Chi è Michael Ledeen?
Di Manlio Di Stefano
10 settembre 2014


Michael Ledeen, faccendiere e persona dichiarata non gradita all’Italia già negli anni ’80, coinvolto in scandali internazionali, complicati rapporti diplomatici tra stati e azioni riferibili ai servizi segreti italiani, americani e israeliani, è oggi annoverato tra i collaboratori del Primo Ministro Matteo Renzi e rappresenta il consigliere “a stelle e strisce” per la politica estera italiana. La sua figura, molto nebulosa, potrebbe rappresentare la causa delle “discutibili” scelte politiche del nostro Paese nelle recenti controversie in Medioriente e Russia.
E’ proprio questo uno dei motivi per cui dovremmo interessarci di Ledeen: se le nostre aziende sono messe in ginocchio dall’embargo russo, potrebbe essere anche “merito” di questo equivoco personaggio che Renzi ha voluto con sè.

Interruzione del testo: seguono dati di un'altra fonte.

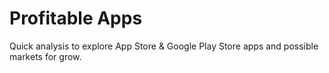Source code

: # Profitable Apps
Quick analysis to explore App Store & Google Play Store apps and possible markets for grow.
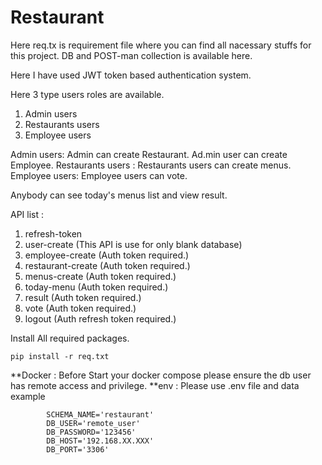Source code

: # Restaurant

<p>Here req.tx is requirement file where you can find all nacessary stuffs for this project. DB and POST-man collection is available here. </p>

Here I have used JWT token based authentication system.

Here 3 type users roles are available. 
1. Admin users 
2. Restaurants users
3. Employee users

Admin users:  Admin can create Restaurant. Ad.min user can create Employee. 
Restaurants users : Restaurants users can create menus.
Employee users: Employee users can vote.

Anybody can see today's menus list and view result.

API list : 
1. refresh-token
2. user-create (This API is use for only blank database)
3. employee-create (Auth token required.)
4. restaurant-create (Auth token required.)
5. menus-create (Auth token required.)
6. today-menu (Auth token required.)
7. result (Auth token required.)
8. vote (Auth token required.)
9. logout (Auth refresh token required.)

Install All required packages. 

<code>pip install -r req.txt </code>


**Docker : Before Start your docker compose please ensure the db user has remote access and privilege. 
**env : Please use .env file and data example 

            SCHEMA_NAME='restaurant'
            DB_USER='remote_user'
            DB_PASSWORD='123456'
            DB_HOST='192.168.XX.XXX'
            DB_PORT='3306'

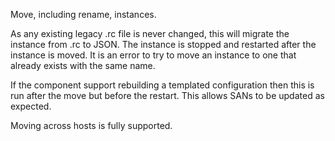 Move, including rename, instances.

As any existing legacy .rc file is never changed, this will migrate the
instance from .rc to JSON. The instance is stopped and restarted after
the instance is moved. It is an error to try to move an instance to one
that already exists with the same name.

If the component support rebuilding a templated configuration then this
is run after the move but before the restart. This allows SANs to be
updated as expected.

Moving across hosts is fully supported.
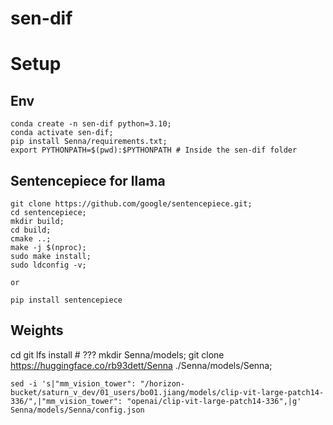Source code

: # sen-dif


# Setup

## Env
    conda create -n sen-dif python=3.10;
    conda activate sen-dif;
    pip install Senna/requirements.txt;
    export PYTHONPATH=$(pwd):$PYTHONPATH # Inside the sen-dif folder

## Sentencepiece for llama
    git clone https://github.com/google/sentencepiece.git;
    cd sentencepiece;
    mkdir build;
    cd build;
    cmake ..;
    make -j $(nproc);
    sudo make install;
    sudo ldconfig -v;

    or

    pip install sentencepiece


## Weights
cd 
git lfs install # ???
    mkdir Senna/models;
    git clone https://huggingface.co/rb93dett/Senna ./Senna/models/Senna;

    sed -i 's|"mm_vision_tower": "/horizon-bucket/saturn_v_dev/01_users/bo01.jiang/models/clip-vit-large-patch14-336/",|"mm_vision_tower": "openai/clip-vit-large-patch14-336",|g' Senna/models/Senna/config.json
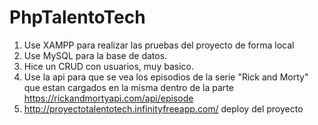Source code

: # PhpTalentoTech
1. Use XAMPP para realizar las pruebas del proyecto de forma local
2. Use MySQL para la base de datos.
3. Hice un CRUD con usuarios, muy basico.
4. Use la api para que se vea los episodios de la serie "Rick and Morty" que estan cargados en la misma dentro de la parte https://rickandmortyapi.com/api/episode
5. http://proyectotalentotech.infinityfreeapp.com/ deploy del proyecto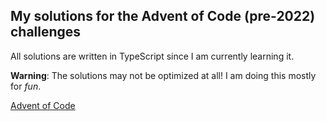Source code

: ## My solutions for the Advent of Code (pre-2022) challenges

All solutions are written in TypeScript since I am currently learning it.

**Warning**: The solutions may not be optimized at all! I am doing this mostly for *fun*.

[Advent of Code](https://adventofcode.com/events)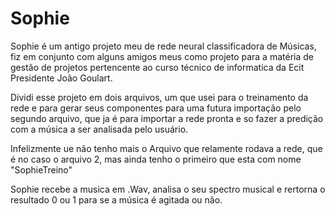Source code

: # Sophie

Sophie é um antigo projeto meu de rede neural classificadora de Músicas, fiz em conjunto com alguns amigos meus como projeto para a matéria de gestão de projetos pertencente ao curso técnico de informatica da Ecit Presidente João Goulart.

Dividi esse projeto em dois arquivos, um que usei para o treinamento da rede e para gerar seus componentes para uma futura importação pelo segundo arquivo, que ja é para importar a rede pronta e so fazer a predição com a música a ser analisada pelo usuário.

Infelizmente ue não tenho mais o Arquivo que relamente rodava a rede, que é no caso o arquivo 2, mas ainda tenho o primeiro que esta com nome "SophieTreino"

Sophie recebe a musica em .Wav, analisa o seu spectro musical e rertorna o resultado 0 ou 1 para se a música é agitada ou não.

Chi è Ledeen? Michael Ledeen è uno storico e giornalista dal passato alquanto oscuro negli ambienti dell’intelligence americana e italiana. Negli anni Ottanta senza ricoprire nessun incarico ufficiale è, di fatto, consulente strategico per i servizi americani lavorando nelle Amministrazioni di Ronald Regan e di George W. Bush. Neoconservatore e, da sempre, “appassionato” di Italia, ha anche lavorato come consulente storico per il SISMI (servizio informazioni e sicurezza militare italiano). Nel 1980, infatti, è stato al servizio di Giuseppe Santovito, il generale pidduista all’epoca capo del SISMI. In quegli anni ha coltivato alcune “pesanti” amicizie tra le quali Bettino Craxi e Francesco Cossiga, quest’ultimo ritenuto tra i più grandi protettori di GLADIO (organizzazione paramilitare clandestina italiana di tipo “stay behind” promossa dalla NATO per contrastare una possibile invasione dell’Europa occidentale da parte dell’Unione Sovietica).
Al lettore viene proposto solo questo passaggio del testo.